| A Review of: The Opium Lady by Lyall BushThe best short story writers curve their art around suggestion. The
plume of smoke runs in two directions, too-back down the chimney
into the troubled house, and drifting up into the blue erasure of
the sky. Length can vex the balance: longer tales gravitate to the
moral density of the novel, whose scale demands more than than wispy
suggestion; shorter stories shrink into anecdote or haiku, only
rarely finding the controlled angina of a Beatles song. (I'm thinking
of "Eleanor Rigby".) The great writers of the short story,
from Poe to Chekhov to Joyce and Borges, thread character, scene,
scenario and desire onto a few social facts and fabricate work with
the lustre of a blueprint: imaginative fruition that still points
to a world elsewhere. Joyce's stories of decision and delusion in
Dublin imagine an Ireland with a dire, dying glow. Edgar Allen Poe's
tales of the uncanny and of furious detection show us how the Old
World's ghosts are re-purposed in the gloaming forests of the New.

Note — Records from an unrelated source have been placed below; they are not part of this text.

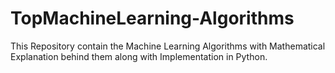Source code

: # TopMachineLearning-Algorithms
This Repository contain the Machine Learning Algorithms with Mathematical Explanation behind them along with Implementation in Python.
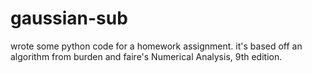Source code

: gaussian-sub
============

wrote some python code for a homework assignment. it's based off an algorithm from burden and faire's Numerical Analysis, 9th edition. 
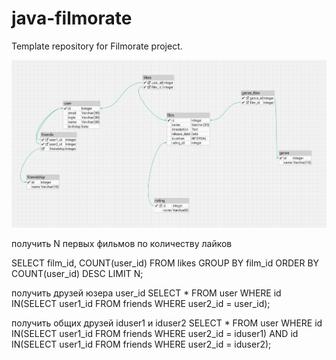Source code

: # java-filmorate
Template repository for Filmorate project.


![img.png](src/main/resources/img.png)

получить N первых фильмов по количеству лайков

SELECT film_id, COUNT(user_id)
FROM likes
GROUP BY film_id
ORDER BY COUNT(user_id) DESC
LIMIT N;

получить друзей юзера user_id
SELECT * FROM user
WHERE id IN(SELECT user1_id FROM  friends WHERE user2_id = user_id);


получить общих друзей iduser1 и iduser2
SELECT * 
FROM user
WHERE id IN(SELECT user1_id FROM  friends WHERE user2_id = iduser1)
AND id IN(SELECT user1_id FROM  friends WHERE user2_id = iduser2);


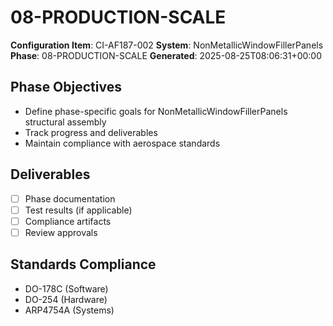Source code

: # 08-PRODUCTION-SCALE

**Configuration Item**: CI-AF187-002
**System**: NonMetallicWindowFillerPanels
**Phase**: 08-PRODUCTION-SCALE
**Generated**: 2025-08-25T08:06:31+00:00

## Phase Objectives
- Define phase-specific goals for NonMetallicWindowFillerPanels structural assembly
- Track progress and deliverables
- Maintain compliance with aerospace standards

## Deliverables
- [ ] Phase documentation
- [ ] Test results (if applicable)
- [ ] Compliance artifacts
- [ ] Review approvals

## Standards Compliance
- DO-178C (Software)
- DO-254 (Hardware)
- ARP4754A (Systems)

Writers who don't account for this thistledown tend to tell stories
without much valence, as people in English departments used to say
in the '80s. Jonathan Bennet's and Joanne Soper-Cook's new collections
of stories, different as they are from one another, share this echo
problem. Both are able writers, but neither gathers together a
narrative with any of the ambition of, say, Chekhov's "The
Lady with the Dog", which begins as a story of self-absorbed
travellers having an affair and only gradually takes on nuance and
movement, to the point that the fear that Chekhov captures on the
last page is exquisite. A few scattered sentences about the sea,
about steam blowing out of a Moscow dining club, convey the wrenching
feeling of ice and despair inside a life-changing decision. These
moments, and a certain drifting movement, are the story's genius.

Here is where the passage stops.